As he shyly let her in, she saw that he was of moderate height (five foot eight), but quite stocky–not exactly the image of the starving poet! He had shaggy black hair that seemed resistent to combing, and beneath his superficially aggressive and brooding exterior she sensed a tenderness and sensitivity that he might have been reluctant to reveal except on paper. She learned that he was, like her, a senior–and, interestingly enough, not majoring in English (he professed great disdain for the English Department) but in history. He was leaning toward going to graduate school, although perhaps with a year or two off to get a taste of “real life,” as he called it.
As she talked to him, she wondered how much “real life” he had really experienced. His parents lived in Pasadena, but he didn’t seem all that close to them. In fact, he didn’t seem all that close to anyone: he put on an act of being a crusty old recluse (at the age of twenty-one!), but Vanessa felt that that was just a cover for extreme sensitivity. He didn’t want to associate with people because he was afraid of being hurt by them.
After some idle chatter, Vanessa got down to business, asking Sullivan to show her more of his poetry. He adopted his usual air of sullen self-contempt and shuffled over to a little two-drawer file cabinet. Pulling out a thick file folder, he dumped it on the tiny desk situated along one wall of his room.
When Vanessa opened the file folder, she gasped at what she saw.
“Good Lord!” she cried, flipping through what looked like an entire ream of paper containing impeccably neat handwriting. “There must be hundreds of poems here!”
“Yeah, but most of them are rubbish,” he said lugubriously.
Vanessa was now getting angry. She actually punched him in the arm and cried, “Don’t say that! They’re probably all really good!”
Sullivan was taken aback at her physical violence, gaping at her open-mouthed. But of course he was too much of a gentleman to respond in kind. All he did was to mutter, “They’re not all good.”
“Well, you wouldn’t have taken the effort to write them out so carefully if you yourself didn’t think they were worth keeping. But why haven’t you typed them up?”

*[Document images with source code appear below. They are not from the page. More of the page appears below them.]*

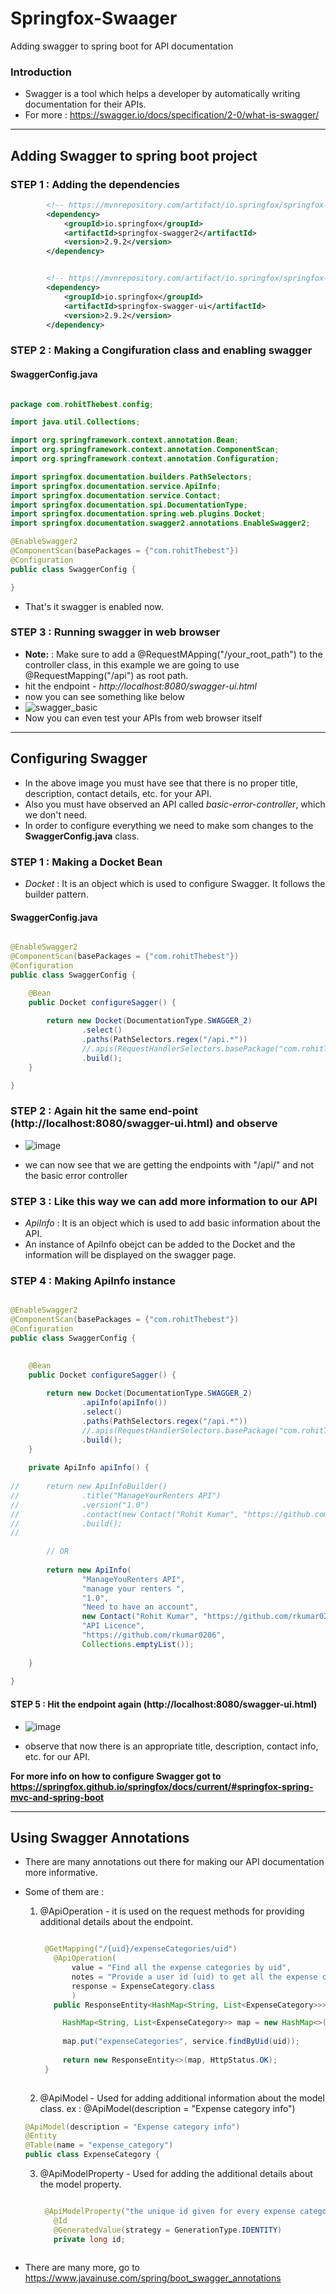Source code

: # Springfox-Swaager
Adding swagger to spring boot for API documentation

### Introduction

- Swagger is a tool which helps a developer by automatically writing documentation for their APIs. 
- For more : https://swagger.io/docs/specification/2-0/what-is-swagger/

---

## Adding Swagger to spring boot project

### STEP 1 : Adding the dependencies

```xml
		<!-- https://mvnrepository.com/artifact/io.springfox/springfox-swagger2 -->
		<dependency>
			<groupId>io.springfox</groupId>
			<artifactId>springfox-swagger2</artifactId>
			<version>2.9.2</version>
		</dependency>


		<!-- https://mvnrepository.com/artifact/io.springfox/springfox-swagger-ui -->
		<dependency>
			<groupId>io.springfox</groupId>
			<artifactId>springfox-swagger-ui</artifactId>
			<version>2.9.2</version>
		</dependency>

```

### STEP 2 : Making a Congifuration class and enabling swagger

#### SwaggerConfig.java

```java

package com.rohitThebest.config;

import java.util.Collections;

import org.springframework.context.annotation.Bean;
import org.springframework.context.annotation.ComponentScan;
import org.springframework.context.annotation.Configuration;

import springfox.documentation.builders.PathSelectors;
import springfox.documentation.service.ApiInfo;
import springfox.documentation.service.Contact;
import springfox.documentation.spi.DocumentationType;
import springfox.documentation.spring.web.plugins.Docket;
import springfox.documentation.swagger2.annotations.EnableSwagger2;

@EnableSwagger2
@ComponentScan(basePackages = {"com.rohitThebest"})
@Configuration
public class SwaggerConfig {

}
```

- That's it swagger is enabled now.

### STEP 3 : Running swagger in web browser

- **Note:** : Make sure to add a @RequestMApping("/your_root_path") to the controller class, in this example we are going to use @RequestMapping("/api") as root path.
- hit the endpoint - *http://localhost:8080/swagger-ui.html*
- now you can see something like below
- ![swagger_basic](https://user-images.githubusercontent.com/63965898/143193101-54b87895-3660-4c9d-9df8-a4d76f39b294.png)
- Now you can even test your APIs from web browser itself

---

## Configuring Swagger

- In the above image you must have see that there is no proper title, description, contact details, etc. for your API.
- Also you must have observed an API called *basic-error-controller*, which we don't need.
- In order to configure everything we need to make som changes to the **SwaggerConfig.java** class.

### STEP 1 : Making a Docket Bean

- *Docket* : It is an object which is used to configure Swagger. It follows the builder pattern. 

#### SwaggerConfig.java

```java

@EnableSwagger2
@ComponentScan(basePackages = {"com.rohitThebest"})
@Configuration
public class SwaggerConfig {

	@Bean
	public Docket configureSagger() {
		
		return new Docket(DocumentationType.SWAGGER_2)
				.select()
				.paths(PathSelectors.regex("/api.*"))
				//.apis(RequestHandlerSelectors.basePackage("com.rohitThebest*"))
				.build();
	}

}

```

### STEP 2 : Again hit the same end-point (http://localhost:8080/swagger-ui.html) and observe

- ![image](https://user-images.githubusercontent.com/63965898/143194696-674125ff-ad2c-4188-a428-bceaeff6324c.png)

- we can now see that we are getting the endpoints with "/api/" and not the basic error controller

### STEP 3 : Like this way we can add more information to our API

- *ApiInfo* : It is an object which is used to add basic information about the API.
- An instance of ApiInfo obejct can be added to the Docket and the information will be displayed on the swagger page.

### STEP 4 : Making ApiInfo instance

```java

@EnableSwagger2
@ComponentScan(basePackages = {"com.rohitThebest"})
@Configuration
public class SwaggerConfig {

	
	@Bean
	public Docket configureSagger() {
		
		return new Docket(DocumentationType.SWAGGER_2)
				.apiInfo(apiInfo())
				.select()
				.paths(PathSelectors.regex("/api.*"))
				//.apis(RequestHandlerSelectors.basePackage("com.rohitThebest*"))
				.build();
	}
	
	private ApiInfo apiInfo() {
		
//		return new ApiInfoBuilder()
//				.title("ManageYourRenters API")
//				.version("1.0")
//				.contact(new Contact("Rohit Kumar", "https://github.com/rkumar0206/", "rkumar8092378845@gmail.com"))
//				.build();
//		
		
		// OR
		
		return new ApiInfo(
				"ManageYouRenters API",
				"manage your renters ",
				"1.0", 
				"Need to have an account",
				new Contact("Rohit Kumar", "https://github.com/rkumar0206/", "rkumar8092378845@gmail.com"),
				"API Licence", 
				"https://github.com/rkumar0206", 
				Collections.emptyList());
			
	}
	
}

```

#### STEP 5 : Hit the endpoint again (http://localhost:8080/swagger-ui.html)

- ![image](https://user-images.githubusercontent.com/63965898/143195700-3a5d7c9b-1d2f-4c26-9cd3-3fc75ce0e583.png)

- observe that now there is an appropriate title, description, contact info, etc. for our API.

**For more info on how to configure Swagger got to https://springfox.github.io/springfox/docs/current/#springfox-spring-mvc-and-spring-boot**

---


## Using Swagger Annotations

- There are many annotations out there for making our API documentation more informative.
- Some of them are : 
  1. @ApiOperation - it is used on the request methods for providing additional details about the endpoint.
     ```java
     
      @GetMapping("/{uid}/expenseCategories/uid")
	    @ApiOperation(
			value = "Find all the expense categories by uid",
			notes = "Provide a user id (uid) to get all the expense categories saved by that user",
			response = ExpenseCategory.class
			)
    	public ResponseEntity<HashMap<String, List<ExpenseCategory>>> getExpenseCategoriesByUid(@PathVariable String uid) {

		  HashMap<String, List<ExpenseCategory>> map = new HashMap<>();
		
		  map.put("expenseCategories", service.findByUid(uid));
		
		  return new ResponseEntity<>(map, HttpStatus.OK);
	  }
    
     ```
  2. @ApiModel - Used for adding additional information about the model class. ex : @ApiModel(description = "Expense category info")
    
    ```java
    @ApiModel(description = "Expense category info")
    @Entity
    @Table(name = "expense_category")
    public class ExpenseCategory {

    ```
    
  3. @ApiModelProperty - Used for adding the additional details about the model property.
     ```java
     
      @ApiModelProperty("the unique id given for every expense category")
	    @Id
	    @GeneratedValue(strategy = GenerationType.IDENTITY)
	    private long id;
      
     ```
 - There are many more, go to https://www.javainuse.com/spring/boot_swagger_annotations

Sullivn shrugged and made a sour face. “Poetry and computers don’t mix.”
Vanessa nodded briefly. “Okay, I get that. Writing them out in longhand first is probably for the best. But if you’re going to submit them somewhere, you’ll have to type them up.”
“I’m not submitting them anywhere,” he said in glum defiance.
She looked at him keenly. “Well,” she said with intense determination, “if you’re not going to, I am.”
Another gape. “What?”
“There’s a whole book’s worth of stuff here–maybe several books. We’re going to get these ready to send out to some publisher if it kills me.”
“That’s the most preposterous thing I’ve ever heard!”
She went on as if he hadn’t spoken. “That is what we’re going to do. I’m going to read all these, and I’ll hand over to you the ones I think are really good. You’re going to arrange them in some fashion or other–you know, by theme, subject-matter, whatever. Then I’ll type them up and get them ready to submit.”